Stats for spaCy's train_new_entity_type.py

Hello,
My question might be a very simple one but I want to clarify if the prodigy's ner.batch-train is similar with spaCy's train_new_entity_type.py training (https://github.com/explosion/spaCy/blob/master/examples/training/train_new_entity_type.py) ?

After annotating my data with ner.make-gold, I used spaCy's training new entity type. If their use is the same, I'd like to know if there already exists some stats (as in the ner.batch-train stats like accuracy, FP, FN) recipe that I can use for my model which is resulted form spaCy's training new entity type.

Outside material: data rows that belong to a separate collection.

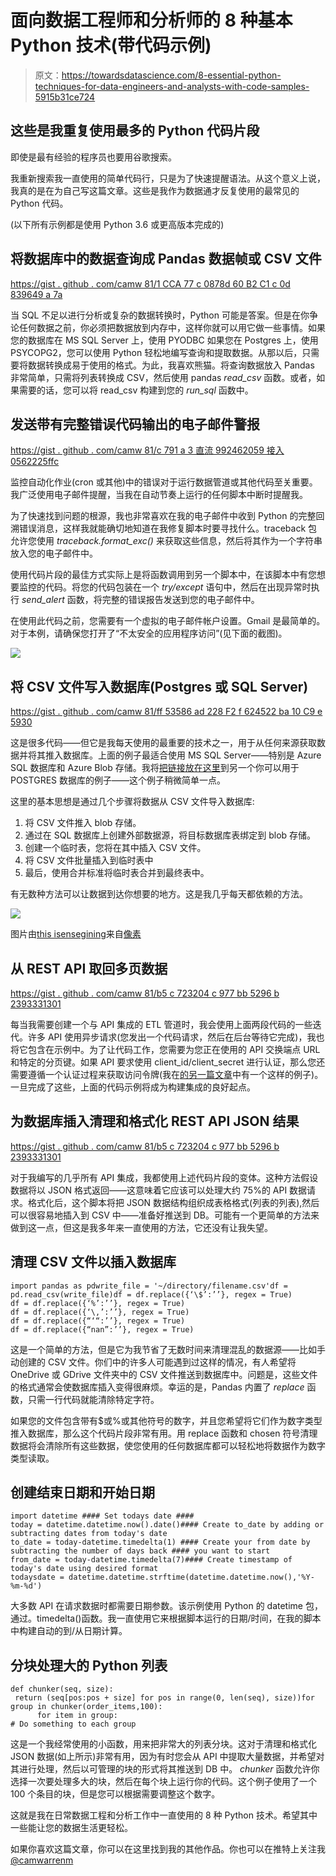 # 面向数据工程师和分析师的 8 种基本 Python 技术(带代码示例)

> 原文：<https://towardsdatascience.com/8-essential-python-techniques-for-data-engineers-and-analysts-with-code-samples-5915b31ce724>

## 这些是我重复使用最多的 Python 代码片段

即使是最有经验的程序员也要用谷歌搜索。

我重新搜索我一直使用的简单代码行，只是为了快速提醒语法。从这个意义上说，我真的是在为自己写这篇文章。这些是我作为数据通才反复使用的最常见的 Python 代码。

(以下所有示例都是使用 Python 3.6 或更高版本完成的)

## 将数据库中的数据查询成 Pandas 数据帧或 CSV 文件

[https://gist . github . com/camw 81/1 CCA 77 c 0878d 60 B2 C1 c 0d 839649 a 7a](https://gist.github.com/camw81/1cca77c0878ded60b2c1c0d839649a7a)

当 SQL 不足以进行分析或复杂的数据转换时，Python 可能是答案。但是在你争论任何数据之前，你必须把数据放到内存中，这样你就可以用它做一些事情。如果您的数据库在 MS SQL Server 上，使用 PYODBC 如果您在 Postgres 上，使用 PSYCOPG2，您可以使用 Python 轻松地编写查询和提取数据。从那以后，只需要将数据转换成易于使用的格式。为此，我喜欢熊猫。将查询数据放入 Pandas 非常简单，只需将列表转换成 CSV，然后使用 pandas *read_csv* 函数。或者，如果需要的话，您可以将 read_csv 构建到您的 *run_sql* 函数中。

## 发送带有完整错误代码输出的电子邮件警报

[https://gist . github . com/camw 81/c 791 a 3 直流 992462059 接入 0562225ffc](https://gist.github.com/camw81/c791a3dc992462059accce0562225ffc)

监控自动化作业(cron 或其他)中的错误对于运行数据管道或其他代码至关重要。我广泛使用电子邮件提醒，当我在自动节奏上运行的任何脚本中断时提醒我。

为了快速找到问题的根源，我也非常喜欢在我的电子邮件中收到 Python 的完整回溯错误消息，这样我就能确切地知道在我修复脚本时要寻找什么。traceback 包允许您使用 *traceback.format_exc()* 来获取这些信息，然后将其作为一个字符串放入您的电子邮件中。

使用代码片段的最佳方式实际上是将函数调用到另一个脚本中，在该脚本中有您想要监控的代码。将您的代码包装在一个 *try/except* 语句中，然后在出现异常时执行 *send_alert* 函数，将完整的错误报告发送到您的电子邮件中。

在使用此代码之前，您需要有一个虚拟的电子邮件帐户设置。Gmail 是最简单的。对于本例，请确保您打开了“不太安全的应用程序访问”(见下面的截图)。

![](img/b443e94b3de85454ab217d7846e495f7.png)

## 将 CSV 文件写入数据库(Postgres 或 SQL Server)

[https://gist . github . com/camw 81/ff 53586 ad 228 F2 f 624522 ba 10 C9 e 5930](https://gist.github.com/camw81/ff53586ad228f2f624522ba10c9e5930)

这是很多代码——但它是我每天使用的最重要的技术之一，用于从任何来源获取数据并将其推入数据库。上面的例子最适合使用 MS SQL Server——特别是 Azure SQL 数据库和 Azure Blob 存储。我将[把链接放在这里](https://gist.github.com/camw81/6be60842c67d9ae3e4610781d82c91ac)到另一个你可以用于 POSTGRES 数据库的例子——这个例子稍微简单一点。

这里的基本思想是通过几个步骤将数据从 CSV 文件导入数据库:

1.  将 CSV 文件推入 blob 存储。
2.  通过在 SQL 数据库上创建外部数据源，将目标数据库表绑定到 blob 存储。
3.  创建一个临时表，您将在其中插入 CSV 文件。
4.  将 CSV 文件批量插入到临时表中
5.  最后，使用合并标准将临时表合并到最终表中。

有无数种方法可以让数据到达你想要的地方。这是我几乎每天都依赖的方法。

![](img/bc52a79d2d6f3a5f713bfb64ca183bfb.png)

图片由[this isensegining](https://www.pexels.com/@thisisengineering?utm_content=attributionCopyText&utm_medium=referral&utm_source=pexels)来自[像素](https://www.pexels.com/photo/extreme-close-up-photo-of-codes-on-screen-3861976/?utm_content=attributionCopyText&utm_medium=referral&utm_source=pexels)

## 从 REST API 取回多页数据

[https://gist . github . com/camw 81/b5 c 723204 c 977 bb 5296 b 2393331301](https://gist.github.com/camw81/b5c7234204c977bb5296b23933321301)

每当我需要创建一个与 API 集成的 ETL 管道时，我会使用上面两段代码的一些迭代。许多 API 使用异步请求(您发出一个代码请求，然后在后台等待它完成)，我也将它包含在示例中。为了让代码工作，您需要为您正在使用的 API 交换端点 URL 和特定的分页键。如果 API 要求使用 client_id/client_secret 进行认证，那么您还需要遵循一个认证过程来获取访问令牌(我在[的另一篇文章](https://medium.com/me/stats/post/edcc8d6441b1)中有一个这样的例子)。一旦完成了这些，上面的代码示例将成为构建集成的良好起点。

## 为数据库插入清理和格式化 REST API JSON 结果

[https://gist . github . com/camw 81/b5 c 723204 c 977 bb 5296 b 2393331301](https://gist.github.com/camw81/eb92fc23b690967237059adff254f4df)

对于我编写的几乎所有 API 集成，我都使用上述代码片段的变体。这种方法假设数据将以 JSON 格式返回——这意味着它应该可以处理大约 75%的 API 数据请求。格式化后，这个脚本将把 JSON 数据结构组织成表格格式(列表的列表),然后可以很容易地插入到 CSV 中——准备好推送到 DB。可能有一个更简单的方法来做到这一点，但这是我多年来一直使用的方法，它还没有让我失望。

## 清理 CSV 文件以插入数据库

```
import pandas as pdwrite_file = '~/directory/filename.csv'df = pd.read_csv(write_file)df = df.replace({‘\$’:’’}, regex = True)
df = df.replace({‘%’:’’}, regex = True)
df = df.replace({‘\,’:’’}, regex = True)
df = df.replace({“‘“:’’}, regex = True)
df = df.replace({“nan”:’’}, regex = True)
```

这是一个简单的方法，但是它为我节省了无数时间来清理混乱的数据源——比如手动创建的 CSV 文件。你们中的许多人可能遇到过这样的情况，有人希望将 OneDrive 或 GDrive 文件夹中的 CSV 文件推送到数据库中。问题是，这些文件的格式通常会使数据库插入变得很麻烦。幸运的是，Pandas 内置了 *replace* 函数，只需一行代码就能清除特定字符。

如果您的文件包含带有$或%或其他符号的数字，并且您希望将它们作为数字类型推入数据库，那么这个代码片段非常有用。用 replace 函数和 chosen 符号清理数据将会清除所有这些数据，使您使用的任何数据库都可以轻松地将数据作为数字类型读取。

## 创建结束日期和开始日期

```
import datetime #### Set todays date ####
today = datetime.datetime.now().date()#### Create to_date by adding or subtracting dates from today's date
to_date = today-datetime.timedelta(1) #### Create your from date by subtracting the number of days back #### you want to start
from_date = today-datetime.timedelta(7)#### Create timestamp of today's date using desired format
todaysdate = datetime.datetime.strftime(datetime.datetime.now(),'%Y-%m-%d')
```

大多数 API 在请求数据时都需要日期参数。该示例使用 Python 的 datetime 包，通过。timedelta()函数。我一直使用它来根据脚本运行的日期/时间，在我的脚本中构建自动的到/从日期计算。

## 分块处理大的 Python 列表

```
def chunker(seq, size):
 return (seq[pos:pos + size] for pos in range(0, len(seq), size))for group in chunker(order_items,100):
      for item in group:
# Do something to each group
```

这是一个我经常使用的小函数，用来把非常大的列表分块。这对于清理和格式化 JSON 数据(如上所示)非常有用，因为有时您会从 API 中提取大量数据，并希望对其进行处理，然后以可管理的块的形式将其推送到 DB 中。 *chunker* 函数允许你选择一次要处理多大的块，然后在每个块上运行你的代码。这个例子使用了一个 100 个条目的块，但是您可以根据需要调整这个数字。

这就是我在日常数据工程和分析工作中一直使用的 8 种 Python 技术。希望其中一些能让您的数据生活更轻松。

如果你喜欢这篇文章，你可以在这里找到我的其他作品。你也可以在推特上关注我 [@camwarrenm](https://twitter.com/camwarrenm)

For now in the code, I only have the losses.
sizes = compounding(1.0, 1000.0, 1.001)
# batch up the examples using spaCy's minibatch
for itn in range(n_iter):
random.shuffle(TRAIN_DATA)
batches = minibatch(TRAIN_DATA, size=sizes)
losses = {}
for batch in batches:
texts, annotations = zip(*batch)
nlp.update(texts, annotations, sgd=optimizer, drop=0.20, losses=losses)
print("Losses", losses)

I hope my question is not stupid.
Thanks,

You can use a model's evaluate() function to calculate performance on a dataset. If you have DEV_DATA in the same format as TRAIN_DATA, you can use:

scorer = nlp.evaluate(DEV_DATA)

The relevant scores for NER are: scorer.ents_p, scorer.ents_r, scorer.ents_f, scorer.ents_per_type

As an alternative, if you have data in a format that you can easily convert to spacy's training format (typically with python -m spacy convert), you can convert it and use the train CLI and/or the evaluate CLI for training and evaluating new models. See: https://spacy.io/api/cli

1 Like

Adriane's answer above should give you everything you need – but just to address this specific point: Yes, under the hood, ner.batch-train also loops over the examples calls into nlp.update, just like all the example scripts we provide.

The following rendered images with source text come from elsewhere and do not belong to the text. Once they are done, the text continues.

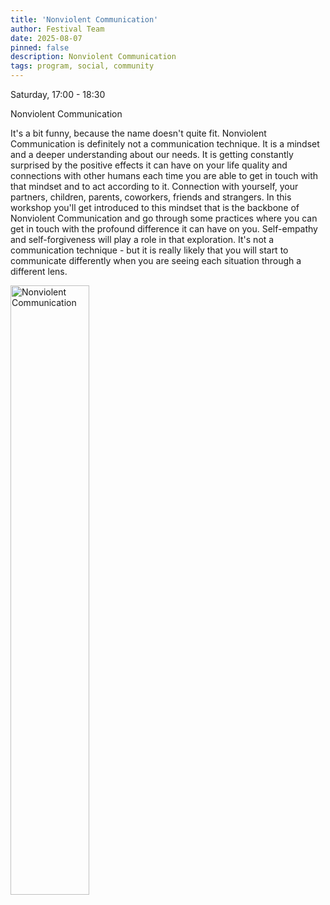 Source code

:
 ```yaml
---
title: 'Nonviolent Communication'
author: Festival Team
date: 2025-08-07
pinned: false
description: Nonviolent Communication
tags: program, social, community
---
```


<script>
    import Image from  '$lib/Image.svelte'
</script>

Saturday, 17:00 - 18:30

Nonviolent Communication

It's a bit funny, because the name doesn't quite fit. Nonviolent Communication is definitely not a communication technique. It is a mindset and a deeper understanding about our needs. It is getting constantly surprised by the positive effects it can have on your life quality and connections with other humans each time you are able to get in touch with that mindset and to act according to it. Connection with yourself, your partners, children, parents, coworkers, friends and strangers. In this workshop you'll get introduced to this mindset that is the backbone of Nonviolent Communication and go through some practices where you can get in touch with the profound difference it can have on you. Self-empathy and self-forgiveness will play a role in that exploration. It's not a communication technique - but it is really likely that you will start to communicate differently when you are seeing each situation through a different lens.

<Image 
  src='program/social-community/16-nonviolent-communication.png'
  caption='Nonviolent Communication'
  alt='Nonviolent Communication'
  width='50%'/>  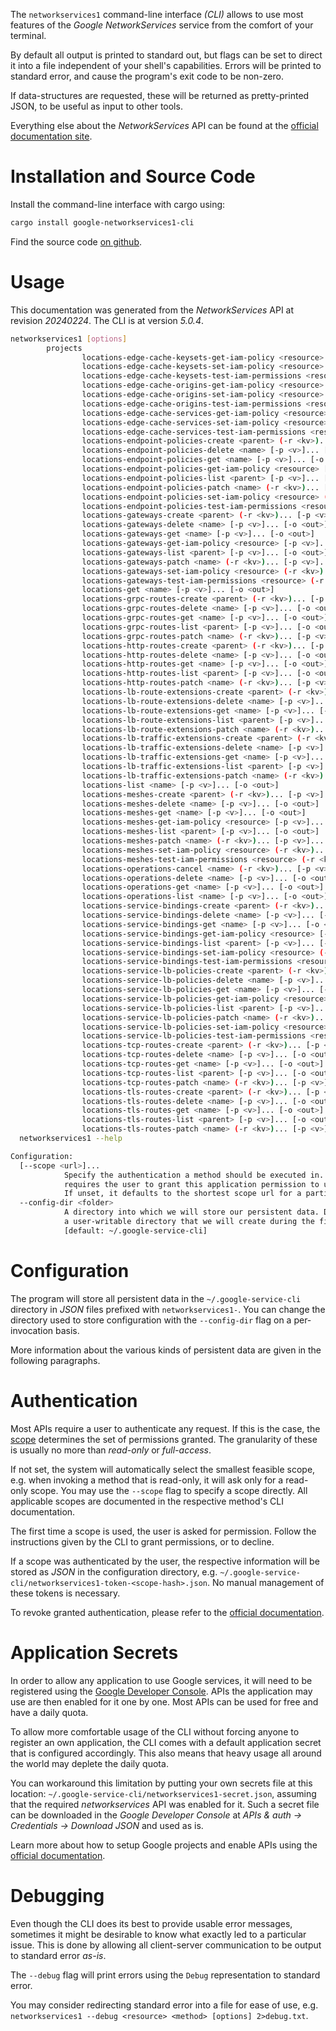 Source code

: <!---
DO NOT EDIT !
This file was generated automatically from 'src/generator/templates/cli/README.md.mako'
DO NOT EDIT !
-->
The `networkservices1` command-line interface *(CLI)* allows to use most features of the *Google NetworkServices* service from the comfort of your terminal.

By default all output is printed to standard out, but flags can be set to direct it into a file independent of your shell's
capabilities. Errors will be printed to standard error, and cause the program's exit code to be non-zero.

If data-structures are requested, these will be returned as pretty-printed JSON, to be useful as input to other tools.

Everything else about the *NetworkServices* API can be found at the
[official documentation site](https://cloud.google.com/networking).

# Installation and Source Code

Install the command-line interface with cargo using:

```bash
cargo install google-networkservices1-cli
```

Find the source code [on github](https://github.com/Byron/google-apis-rs/tree/main/gen/networkservices1-cli).

# Usage

This documentation was generated from the *NetworkServices* API at revision *20240224*. The CLI is at version *5.0.4*.

```bash
networkservices1 [options]
        projects
                locations-edge-cache-keysets-get-iam-policy <resource> [-p <v>]... [-o <out>]
                locations-edge-cache-keysets-set-iam-policy <resource> (-r <kv>)... [-p <v>]... [-o <out>]
                locations-edge-cache-keysets-test-iam-permissions <resource> (-r <kv>)... [-p <v>]... [-o <out>]
                locations-edge-cache-origins-get-iam-policy <resource> [-p <v>]... [-o <out>]
                locations-edge-cache-origins-set-iam-policy <resource> (-r <kv>)... [-p <v>]... [-o <out>]
                locations-edge-cache-origins-test-iam-permissions <resource> (-r <kv>)... [-p <v>]... [-o <out>]
                locations-edge-cache-services-get-iam-policy <resource> [-p <v>]... [-o <out>]
                locations-edge-cache-services-set-iam-policy <resource> (-r <kv>)... [-p <v>]... [-o <out>]
                locations-edge-cache-services-test-iam-permissions <resource> (-r <kv>)... [-p <v>]... [-o <out>]
                locations-endpoint-policies-create <parent> (-r <kv>)... [-p <v>]... [-o <out>]
                locations-endpoint-policies-delete <name> [-p <v>]... [-o <out>]
                locations-endpoint-policies-get <name> [-p <v>]... [-o <out>]
                locations-endpoint-policies-get-iam-policy <resource> [-p <v>]... [-o <out>]
                locations-endpoint-policies-list <parent> [-p <v>]... [-o <out>]
                locations-endpoint-policies-patch <name> (-r <kv>)... [-p <v>]... [-o <out>]
                locations-endpoint-policies-set-iam-policy <resource> (-r <kv>)... [-p <v>]... [-o <out>]
                locations-endpoint-policies-test-iam-permissions <resource> (-r <kv>)... [-p <v>]... [-o <out>]
                locations-gateways-create <parent> (-r <kv>)... [-p <v>]... [-o <out>]
                locations-gateways-delete <name> [-p <v>]... [-o <out>]
                locations-gateways-get <name> [-p <v>]... [-o <out>]
                locations-gateways-get-iam-policy <resource> [-p <v>]... [-o <out>]
                locations-gateways-list <parent> [-p <v>]... [-o <out>]
                locations-gateways-patch <name> (-r <kv>)... [-p <v>]... [-o <out>]
                locations-gateways-set-iam-policy <resource> (-r <kv>)... [-p <v>]... [-o <out>]
                locations-gateways-test-iam-permissions <resource> (-r <kv>)... [-p <v>]... [-o <out>]
                locations-get <name> [-p <v>]... [-o <out>]
                locations-grpc-routes-create <parent> (-r <kv>)... [-p <v>]... [-o <out>]
                locations-grpc-routes-delete <name> [-p <v>]... [-o <out>]
                locations-grpc-routes-get <name> [-p <v>]... [-o <out>]
                locations-grpc-routes-list <parent> [-p <v>]... [-o <out>]
                locations-grpc-routes-patch <name> (-r <kv>)... [-p <v>]... [-o <out>]
                locations-http-routes-create <parent> (-r <kv>)... [-p <v>]... [-o <out>]
                locations-http-routes-delete <name> [-p <v>]... [-o <out>]
                locations-http-routes-get <name> [-p <v>]... [-o <out>]
                locations-http-routes-list <parent> [-p <v>]... [-o <out>]
                locations-http-routes-patch <name> (-r <kv>)... [-p <v>]... [-o <out>]
                locations-lb-route-extensions-create <parent> (-r <kv>)... [-p <v>]... [-o <out>]
                locations-lb-route-extensions-delete <name> [-p <v>]... [-o <out>]
                locations-lb-route-extensions-get <name> [-p <v>]... [-o <out>]
                locations-lb-route-extensions-list <parent> [-p <v>]... [-o <out>]
                locations-lb-route-extensions-patch <name> (-r <kv>)... [-p <v>]... [-o <out>]
                locations-lb-traffic-extensions-create <parent> (-r <kv>)... [-p <v>]... [-o <out>]
                locations-lb-traffic-extensions-delete <name> [-p <v>]... [-o <out>]
                locations-lb-traffic-extensions-get <name> [-p <v>]... [-o <out>]
                locations-lb-traffic-extensions-list <parent> [-p <v>]... [-o <out>]
                locations-lb-traffic-extensions-patch <name> (-r <kv>)... [-p <v>]... [-o <out>]
                locations-list <name> [-p <v>]... [-o <out>]
                locations-meshes-create <parent> (-r <kv>)... [-p <v>]... [-o <out>]
                locations-meshes-delete <name> [-p <v>]... [-o <out>]
                locations-meshes-get <name> [-p <v>]... [-o <out>]
                locations-meshes-get-iam-policy <resource> [-p <v>]... [-o <out>]
                locations-meshes-list <parent> [-p <v>]... [-o <out>]
                locations-meshes-patch <name> (-r <kv>)... [-p <v>]... [-o <out>]
                locations-meshes-set-iam-policy <resource> (-r <kv>)... [-p <v>]... [-o <out>]
                locations-meshes-test-iam-permissions <resource> (-r <kv>)... [-p <v>]... [-o <out>]
                locations-operations-cancel <name> (-r <kv>)... [-p <v>]... [-o <out>]
                locations-operations-delete <name> [-p <v>]... [-o <out>]
                locations-operations-get <name> [-p <v>]... [-o <out>]
                locations-operations-list <name> [-p <v>]... [-o <out>]
                locations-service-bindings-create <parent> (-r <kv>)... [-p <v>]... [-o <out>]
                locations-service-bindings-delete <name> [-p <v>]... [-o <out>]
                locations-service-bindings-get <name> [-p <v>]... [-o <out>]
                locations-service-bindings-get-iam-policy <resource> [-p <v>]... [-o <out>]
                locations-service-bindings-list <parent> [-p <v>]... [-o <out>]
                locations-service-bindings-set-iam-policy <resource> (-r <kv>)... [-p <v>]... [-o <out>]
                locations-service-bindings-test-iam-permissions <resource> (-r <kv>)... [-p <v>]... [-o <out>]
                locations-service-lb-policies-create <parent> (-r <kv>)... [-p <v>]... [-o <out>]
                locations-service-lb-policies-delete <name> [-p <v>]... [-o <out>]
                locations-service-lb-policies-get <name> [-p <v>]... [-o <out>]
                locations-service-lb-policies-get-iam-policy <resource> [-p <v>]... [-o <out>]
                locations-service-lb-policies-list <parent> [-p <v>]... [-o <out>]
                locations-service-lb-policies-patch <name> (-r <kv>)... [-p <v>]... [-o <out>]
                locations-service-lb-policies-set-iam-policy <resource> (-r <kv>)... [-p <v>]... [-o <out>]
                locations-service-lb-policies-test-iam-permissions <resource> (-r <kv>)... [-p <v>]... [-o <out>]
                locations-tcp-routes-create <parent> (-r <kv>)... [-p <v>]... [-o <out>]
                locations-tcp-routes-delete <name> [-p <v>]... [-o <out>]
                locations-tcp-routes-get <name> [-p <v>]... [-o <out>]
                locations-tcp-routes-list <parent> [-p <v>]... [-o <out>]
                locations-tcp-routes-patch <name> (-r <kv>)... [-p <v>]... [-o <out>]
                locations-tls-routes-create <parent> (-r <kv>)... [-p <v>]... [-o <out>]
                locations-tls-routes-delete <name> [-p <v>]... [-o <out>]
                locations-tls-routes-get <name> [-p <v>]... [-o <out>]
                locations-tls-routes-list <parent> [-p <v>]... [-o <out>]
                locations-tls-routes-patch <name> (-r <kv>)... [-p <v>]... [-o <out>]
  networkservices1 --help

Configuration:
  [--scope <url>]...
            Specify the authentication a method should be executed in. Each scope
            requires the user to grant this application permission to use it.
            If unset, it defaults to the shortest scope url for a particular method.
  --config-dir <folder>
            A directory into which we will store our persistent data. Defaults to
            a user-writable directory that we will create during the first invocation.
            [default: ~/.google-service-cli]

```

# Configuration

The program will store all persistent data in the `~/.google-service-cli` directory in *JSON* files prefixed with `networkservices1-`.  You can change the directory used to store configuration with the `--config-dir` flag on a per-invocation basis.

More information about the various kinds of persistent data are given in the following paragraphs.

# Authentication

Most APIs require a user to authenticate any request. If this is the case, the [scope][scopes] determines the 
set of permissions granted. The granularity of these is usually no more than *read-only* or *full-access*.

If not set, the system will automatically select the smallest feasible scope, e.g. when invoking a
method that is read-only, it will ask only for a read-only scope. 
You may use the `--scope` flag to specify a scope directly. 
All applicable scopes are documented in the respective method's CLI documentation.

The first time a scope is used, the user is asked for permission. Follow the instructions given 
by the CLI to grant permissions, or to decline.

If a scope was authenticated by the user, the respective information will be stored as *JSON* in the configuration
directory, e.g. `~/.google-service-cli/networkservices1-token-<scope-hash>.json`. No manual management of these tokens
is necessary.

To revoke granted authentication, please refer to the [official documentation][revoke-access].

# Application Secrets

In order to allow any application to use Google services, it will need to be registered using the 
[Google Developer Console][google-dev-console]. APIs the application may use are then enabled for it
one by one. Most APIs can be used for free and have a daily quota.

To allow more comfortable usage of the CLI without forcing anyone to register an own application, the CLI
comes with a default application secret that is configured accordingly. This also means that heavy usage
all around the world may deplete the daily quota.

You can workaround this limitation by putting your own secrets file at this location: 
`~/.google-service-cli/networkservices1-secret.json`, assuming that the required *networkservices* API 
was enabled for it. Such a secret file can be downloaded in the *Google Developer Console* at 
*APIs & auth -> Credentials -> Download JSON* and used as is.

Learn more about how to setup Google projects and enable APIs using the [official documentation][google-project-new].


# Debugging

Even though the CLI does its best to provide usable error messages, sometimes it might be desirable to know
what exactly led to a particular issue. This is done by allowing all client-server communication to be 
output to standard error *as-is*.

The `--debug` flag will print errors using the `Debug` representation to standard error.

You may consider redirecting standard error into a file for ease of use, e.g. `networkservices1 --debug <resource> <method> [options] 2>debug.txt`.


[scopes]: https://developers.google.com/+/api/oauth#scopes
[revoke-access]: http://webapps.stackexchange.com/a/30849
[google-dev-console]: https://console.developers.google.com/
[google-project-new]: https://developers.google.com/console/help/new/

Prodigy's built-in training recipes are basically wrappers around spaCy's training methods that are optimised for quick experiments and give you nicely-formatted output. They take care of loading and converting Prodigy's data format, merging annotations on the same text (e.g. if you've accepted/rejected multiple entities in the same sentence) and handling both gold-standard and incomplete annotations (if you only know that one span is wrong, but don't know the answer for all tokens in the text).

Thank you very much for your reply Adriane.
I'll try.

Thanks a lot Ines for the clarification.